[Opening Records to process section]

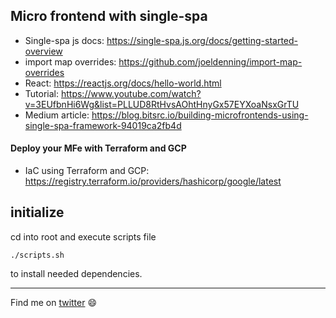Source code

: ## Micro frontend with single-spa

- Single-spa js docs: https://single-spa.js.org/docs/getting-started-overview
- import map overrides: https://github.com/joeldenning/import-map-overrides
- React: https://reactjs.org/docs/hello-world.html
- Tutorial: https://www.youtube.com/watch?v=3EUfbnHi6Wg&list=PLLUD8RtHvsAOhtHnyGx57EYXoaNsxGrTU
- Medium article: https://blog.bitsrc.io/building-microfrontends-using-single-spa-framework-94019ca2fb4d


#### Deploy your MFe with Terraform and GCP

- IaC using Terraform and GCP: https://registry.terraform.io/providers/hashicorp/google/latest


## initialize
cd into root and execute scripts file
``` 
./scripts.sh
```
to install needed dependencies.


--- 
Find me on [twitter](https://twitter.com/realRobertKibet) :smile:  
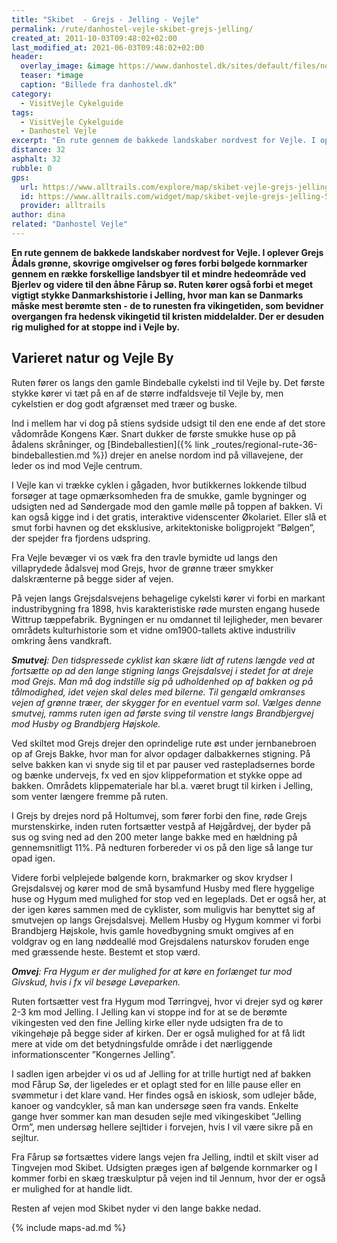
 ```yaml
---
title: "Skibet  - Grejs - Jelling - Vejle"
permalink: /rute/danhostel-vejle-skibet-grejs-jelling/
created_at: 2011-10-03T09:48:02+02:00
last_modified_at: 2021-06-03T09:48:02+02:00
header:
  overlay_image: &image https://www.danhostel.dk/sites/default/files/node/related_product/field_images/608126/309267.jpeg
  teaser: *image
  caption: "Billede fra danhostel.dk"
category:
  - VisitVejle Cykelguide
tags:
  - VisitVejle Cykelguide
  - Danhostel Vejle 
excerpt: "En rute gennem de bakkede landskaber nordvest for Vejle. I oplever Grejs Ådals grønne, skovrige omgivelser og føres forbi bølgede kornmarker gennem en række forskellige landsbyer til et mindre hedeområde ved Bjerlev og videre til den åbne Fårup sø."
distance: 32
asphalt: 32
rubble: 0
gps: 
  url: https://www.alltrails.com/explore/map/skibet-vejle-grejs-jelling-576d026
  id: https://www.alltrails.com/widget/map/skibet-vejle-grejs-jelling-576d026
  provider: alltrails
author: dina
related: "Danhostel Vejle"
---
```


**En rute gennem de bakkede landskaber nordvest for Vejle. I oplever Grejs Ådals grønne, skovrige omgivelser og føres forbi bølgede kornmarker gennem en række forskellige landsbyer til et mindre hedeområde ved Bjerlev og videre til den åbne Fårup sø. Ruten kører også forbi et meget vigtigt stykke Danmarkshistorie i Jelling, hvor man kan se Danmarks måske mest berømte sten - de to runesten fra vikingetiden, som bevidner overgangen fra hedensk vikingetid til kristen middelalder. Der er desuden rig mulighed for at stoppe ind i Vejle by.**

## Varieret natur og Vejle By

Ruten fører os langs den gamle Bindeballe cykelsti ind til Vejle by. Det første stykke kører vi tæt på en af de større indfaldsveje til Vejle by, men cykelstien er dog godt afgrænset med træer og buske.

Ind i mellem har vi dog på stiens sydside udsigt til den ene ende af det store vådområde Kongens Kær. Snart dukker de første smukke huse op på ådalens skråninger, og [Bindeballestien]({% link _routes/regional-rute-36-bindeballestien.md %}) drejer en anelse nordom ind på villavejene, der leder os ind mod Vejle centrum.

I Vejle kan vi trække cyklen i gågaden, hvor butikkernes lokkende tilbud forsøger at tage opmærksomheden fra de smukke, gamle bygninger og udsigten ned ad Søndergade mod den gamle mølle på toppen af bakken. Vi kan også kigge ind i det gratis, interaktive videnscenter Økolariet. Eller slå et smut forbi havnen og det eksklusive, arkitektoniske boligprojekt ”Bølgen”, der spejder fra fjordens udspring.
 
Fra Vejle bevæger vi os væk fra den travle bymidte ud langs den villaprydede ådalsvej mod Grejs, hvor de grønne træer smykker dalskrænterne på begge sider af vejen.

På vejen langs Grejsdalsvejens behagelige cykelsti kører vi forbi en markant industribygning fra 1898, hvis karakteristiske røde mursten engang husede Wittrup tæppefabrik. Bygningen er nu omdannet til lejligheder, men bevarer områdets kulturhistorie som et vidne om1900-tallets aktive industriliv omkring åens vandkraft.

_**Smutvej**: Den tidspressede cyklist kan skære lidt af rutens længde ved at fortsætte op ad den lange stigning langs Grejsdalsvej i stedet for at dreje mod Grejs. Man må dog indstille sig på udholdenhed op af bakken og på tålmodighed, idet vejen skal deles med bilerne. Til gengæld omkranses vejen af grønne træer, der skygger for en eventuel varm sol. Vælges denne smutvej, ramms ruten igen ad første sving til venstre langs Brandbjergvej mod Husby og Brandbjerg Højskole._
 
Ved skiltet mod Grejs drejer den oprindelige rute øst under jernbanebroen op af Grejs Bakke, hvor man for alvor opdager dalbakkernes stigning. På selve bakken kan vi snyde sig til et par pauser ved rastepladsernes borde og bænke undervejs, fx ved en sjov klippeformation et stykke oppe ad bakken. Områdets klippemateriale har bl.a. været brugt til kirken i Jelling, som venter længere fremme på ruten.
 
I Grejs by drejes nord på Holtumvej, som fører forbi den fine, røde Grejs murstenskirke, inden ruten fortsætter vestpå af Højgårdvej, der byder på sus og sving ned ad den 200 meter lange bakke med en hældning på gennemsnitligt 11%. På nedturen forbereder vi os på den lige så lange tur opad igen.
 
Videre forbi velplejede bølgende korn, brakmarker og skov krydser I Grejsdalsvej og kører mod de små bysamfund Husby med flere hyggelige huse og Hygum med mulighed for stop ved en legeplads. Det er også her, at der igen køres sammen med de cyklister, som muligvis har benyttet sig af smutvejen op langs Grejsdalsvej. Mellem Husby og Hygum kommer vi forbi Brandbjerg Højskole, hvis gamle hovedbygning smukt omgives af en voldgrav og en lang nøddeallé mod Grejsdalens naturskov foruden enge med græssende heste. Bestemt et stop værd.
 
_**Omvej**: Fra Hygum er der mulighed for at køre en forlænget tur mod Givskud, hvis i fx vil besøge Løveparken._

Ruten fortsætter vest fra Hygum mod Tørringvej, hvor vi drejer syd og kører 2-3 km mod Jelling. I Jelling kan vi stoppe ind for at se de berømte vikingesten ved den fine Jelling kirke eller nyde udsigten fra de to vikingehøje på begge sider af kirken. Der er også mulighed for at få lidt mere at vide om det betydningsfulde område i det nærliggende informationscenter ”Kongernes Jelling”.
 
I sadlen igen arbejder vi os ud af Jelling for at trille hurtigt ned af bakken mod Fårup Sø, der ligeledes er et oplagt sted for en lille pause eller en svømmetur i det klare vand. Her findes også en iskiosk, som udlejer både, kanoer og vandcykler, så man kan undersøge søen fra vands. Enkelte gange hver sommer kan man desuden sejle med vikingeskibet ”Jelling Orm”, men undersøg hellere sejltider i forvejen, hvis I vil være sikre på en sejltur.
 
Fra Fårup sø fortsættes videre langs vejen fra Jelling, indtil et skilt viser ad Tingvejen mod Skibet. Udsigten præges igen af bølgende kornmarker og I kommer forbi en skæg træskulptur på vejen ind til Jennum, hvor der er også er mulighed for at handle lidt.
 
Resten af vejen mod Skibet nyder vi den lange bakke nedad.

{% include maps-ad.md %}

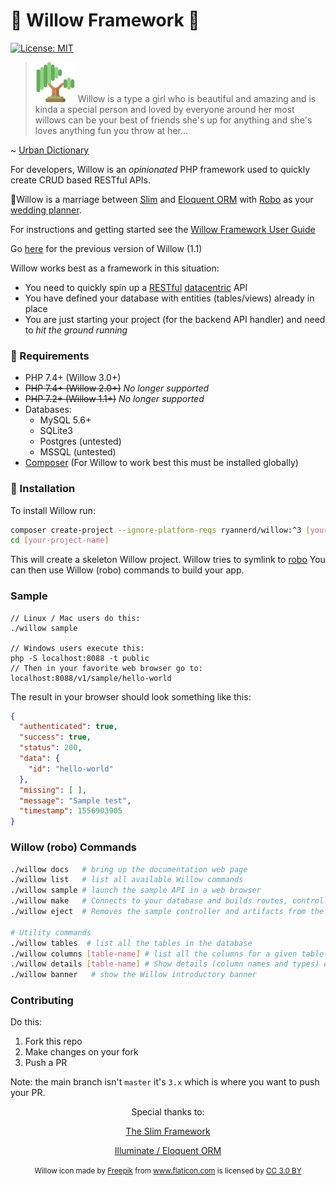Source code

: # 🌳 Willow Framework 🌳

[![License: MIT](https://img.shields.io/badge/License-MIT-yellow.svg)](https://opensource.org/licenses/MIT)

>[![willow](https://raw.githubusercontent.com/RyanNerd/willow/master/willow.png)](https://willow.plexie.com/app/#/public/project/f66cdc9e-18dd-419c-8575-0c8901152cd3) Willow is a type a girl who is beautiful and amazing and is kinda a special person and loved by everyone around her
>most willows can be your best of friends she's up for anything and she's loves anything fun you throw at her...

~ [Urban Dictionary](https://www.urbandictionary.com/define.php?term=Willow)

For developers, Willow is an _opinionated_ PHP framework used to quickly create CRUD based RESTful APIs.

💒Willow is a marriage between [Slim](http://slimframework.com) and [Eloquent ORM](https://github.com/illuminate/database)
with [Robo](http://robo.li/) as your [wedding planner](https://en.wikipedia.org/wiki/Wedding_planner).

For instructions and getting started see the [Willow Framework User Guide](https://www.notion.so/Willow-Framework-Users-Guide-bf56317580884ccd95ed8d3889f83c72)

Go [here](https://github.com/RyanNerd/willow/tree/1.x) for the previous version of Willow (1.1)

Willow works best as a framework in this situation:
* You need to quickly spin up a [RESTful](https://restfulapi.net/) [datacentric](https://www.codecademy.com/articles/what-is-crud) API
* You have defined your database with entities (tables/views) already in place
* You are just starting your project (for the backend API handler) and need to _hit the ground running_

### 📃 Requirements
* PHP 7.4+ (Willow 3.0+)
* ~~PHP 7.4+ (Willow 2.0+)~~ _No longer supported_
* ~~PHP 7.2+ (Willow 1.1+)~~ _No longer supported_
* Databases:
    - MySQL 5.6+
    - SQLite3
    - Postgres (untested)
    - MSSQL (untested)
* [Composer](https://getcomposer.org) (For Willow to work best this must be installed globally)

### 💾 Installation
To install Willow run:

```bash
composer create-project --ignore-platform-reqs ryannerd/willow:^3 [your-project-name]
cd [your-project-name]
```

This will create a skeleton Willow project. Willow tries to symlink to [robo](https://robo.li/) You can then use Willow (robo) commands to build your app.

### Sample

```
// Linux / Mac users do this:
./willow sample

// Windows users execute this:
php -S localhost:8088 -t public
// Then in your favorite web browser go to: localhost:8088/v1/sample/hello-world
```

The result in your browser should look something like this:

```json
{
  "authenticated": true,
  "success": true,
  "status": 200,
  "data": {
    "id": "hello-world"
  },
  "missing": [ ],
  "message": "Sample test",
  "timestamp": 1556903905
}
```

###  Willow (robo) Commands

```bash
./willow docs   # bring up the documentation web page
./willow list   # list all available Willow commands
./willow sample # launch the sample API in a web browser
./willow make   # Connects to your database and builds routes, controllers, models, actions, etc.
./willow eject  # Removes the sample controller and artifacts from the project

# Utility commands
./willow tables  # list all the tables in the database
./willow columns [table-name] # list all the columns for a given table
./willow details [table-name] # Show details (column names and types) of a given table
./willow banner   # show the Willow introductory banner
```

### Contributing

Do this:
1. Fork this repo
2. Make changes on your fork
3. Push a PR

Note: the main branch isn't `master` it's `3.x` which is where you want to push your PR.


<div align="center">

Special thanks to:

[The Slim Framework](https://slimframework.com)

[Illuminate / Eloquent ORM](https://github.com/illuminate/database)

<small>
Willow icon made by <a href="https://www.freepik.com/" title="Freepik">Freepik</a>
from <a href="https://www.flaticon.com/" title="Flaticon">www.flaticon.com</a>
is licensed by <a href="http://creativecommons.org/licenses/by/3.0/" title="Creative Commons BY 3.0" target="_blank">CC 3.0 BY</a>
</small>
</div>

[Closing Records to process section]

## What this task involves
Look over the entries above and say how many lines contain "single"; give only the number.

## Reply
3